How much human intellectual effort has been wasted by having to deal
with "text mode" versus "binary mode" ftp?! The unix model makes them
identical, and if all operating systems had magically agreed on that
from the dawn of time, we'd all be better off.

To represent end-of-line as TWO characters is just plain stupid.
Even a manual typewriter has a single lever that does both (returns the
carriage, and feeds the line).

Note: I don't know of any Ada compiler that uses Text_IO to read the Ada
source code to be compiled.

- Bob
From: Randy Brukardt on
"Robert A Duff" <bobduff(a)shell01.TheWorld.com> wrote in message
news:wccfybrtj5h.fsf(a)shell01.TheWorld.com...
> Note: I don't know of any Ada compiler that uses Text_IO to read the Ada
> source code to be compiled.

Janus/Ada did originally, back in the early days when we had a partial
implementation of everything. Once we finished the complete Text_IO, though,
the whole thing became too slow. Indeed, these days all of the compiler's IO
is done directly through the lowest of our I/O layers (we called it
"Basic_IO", it's vaguely like Stream_IO).

My two cents on this silly discussion:

(1) The definition of End_of_File requires reading ahead as many as 4
characters. End_of_Line similarly requires read-ahead in some cases. This
requirement has a significant impact on the entire Text_IO (once you've read
those characters ahead, you have to save them somewhere for future use. But
regular buffering would make Standard_Input from the keyboard unusable...).
The requirement for lookahead means that it should *never* be called on
anything that can't be buffered, like the keyboard. So using End_of_File on
Standard_Input is always a mistake.

Besides, it doesn't make sense for a keyboard to even have an EOF. Systems
that allow it - like UNIX - are more likely to cause problems because of an
accidental EOF than any possible use. Way back, we had a CP/M machine which
treated <Ctrl>-Z from the keyboard as closing the keyboard - a reboot was
required to fix it. The machine actually had a <Ctrl>-Z key!! That often
caused loss of work when the keyboard input to the editor suddenly became
closed... End-of-file from Standard_Input is *the* classic example of an
exceptional condition that shouldn't clutter the "normal" code.

(2) The implementation of Text_IO is *very* complicated, especially by
things that are hardly ever used like page terminators, and line and page
counts.
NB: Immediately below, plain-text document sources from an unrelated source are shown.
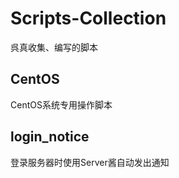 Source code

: # Scripts-Collection

呉真收集、编写的脚本

## CentOS

CentOS系统专用操作脚本

## login_notice

登录服务器时使用Server酱自动发出通知
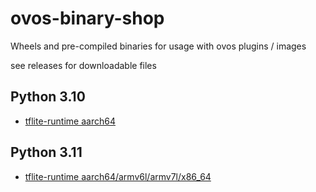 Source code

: # ovos-binary-shop
Wheels and pre-compiled binaries for usage with ovos plugins / images


see releases for downloadable files


## Python 3.10

- [tflite-runtime aarch64](https://github.com/OpenVoiceOS/ovos-binary-shop/releases/tag/tflite-runtime_python_3.10_aarch64.whl)



## Python 3.11

- [tflite-runtime aarch64/armv6l/armv7l/x86_64](https://github.com/OpenVoiceOS/ovos-binary-shop/releases/tag/tflite-runtime_python3.11_linux_aarch64%2Farmv6l%2Farmv7l%2Fx86_64.whl)

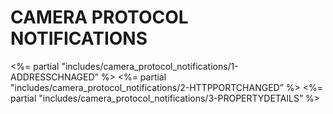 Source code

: 
# CAMERA PROTOCOL NOTIFICATIONS

\<%= partial "includes/camera\_protocol\_notifications/1-ADDRESSCHNAGED” %\>
\<%= partial "includes/camera\_protocol\_notifications/2-HTTPPORTCHANGED” %\>
\<%= partial "includes/camera\_protocol\_notifications/3-PROPERTYDETAILS” %\>
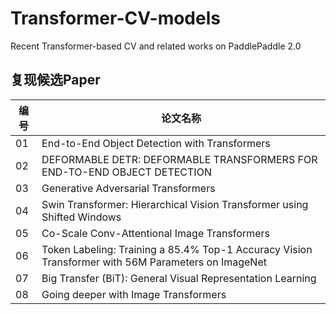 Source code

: # Transformer-CV-models
Recent Transformer-based CV and related works on PaddlePaddle 2.0

## 复现候选Paper

| 编号 | 论文名称 |
| ---| --- |
| 01 | End-to-End Object Detection with Transformers |
| 02 | DEFORMABLE DETR: DEFORMABLE TRANSFORMERS FOR END-TO-END OBJECT DETECTION |
| 03 | Generative Adversarial Transformers |
| 04 | Swin Transformer: Hierarchical Vision Transformer using Shifted Windows |
| 05 | Co-Scale Conv-Attentional Image Transformers |
| 06 | Token Labeling: Training a 85.4% Top-1 Accuracy Vision Transformer with 56M Parameters on ImageNet |
| 07 | Big Transfer (BiT): General Visual Representation Learning|
| 08 | Going deeper with Image Transformers |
Some routines are especially bad; End_of_File is one of these.
Because of this substantial overhead, it's usually far more efficient to
read a file with an infinite loop terminated by an exception.

(3) Text_IO.Get_Line has to read a character at a time. This can be as much
as ten times slower than other methods of reading input. So, if performance
is critical, it's probably best to read and interpret the file another way.

(4) All of this behavior is required by the RM and is enforced by the ACATS.
An implementation that doesn't return End_of_File = True for a file
containing just a blank line will fail the ACATS.

(5) Does this mean that the definition of Text_IO is screwy and
over-complex? Absolutely. But there is absolutely no chance that there will
be any change in the definition of Ada.Text_IO -- it would break a large
percentage of existing Ada programs. So, unless you're designing a
replacement language for Ada, there's no point whining about it. The
definition of the language is not going to change; compilers are not going
to change. Live with it. And that means that for 99% of programs, calling
End_of_File is just wrong; handle End_Error instead. Sorry if that hurts
your sensibilities.

Randy.




From: Larry Kilgallen on
In article <wccfybrtj5h.fsf(a)shell01.TheWorld.com>, Robert A Duff <bobduff(a)shell01.TheWorld.com> writes:

> I think the Unix idea -- "line terminator (or separator?) = a particular
> character" -- is a pretty convenient model. It's certainly convenient
> for parsing input text: read one char at a time, and deal with it,
> treating end-of-line as one possible case. E.g., an Ada compiler
> typically works that way.

It constrains the ASCII values that can be in a record. That may not
be important for compilers but I write programs where record boundaries
different from "new line" is quite useful in the output files.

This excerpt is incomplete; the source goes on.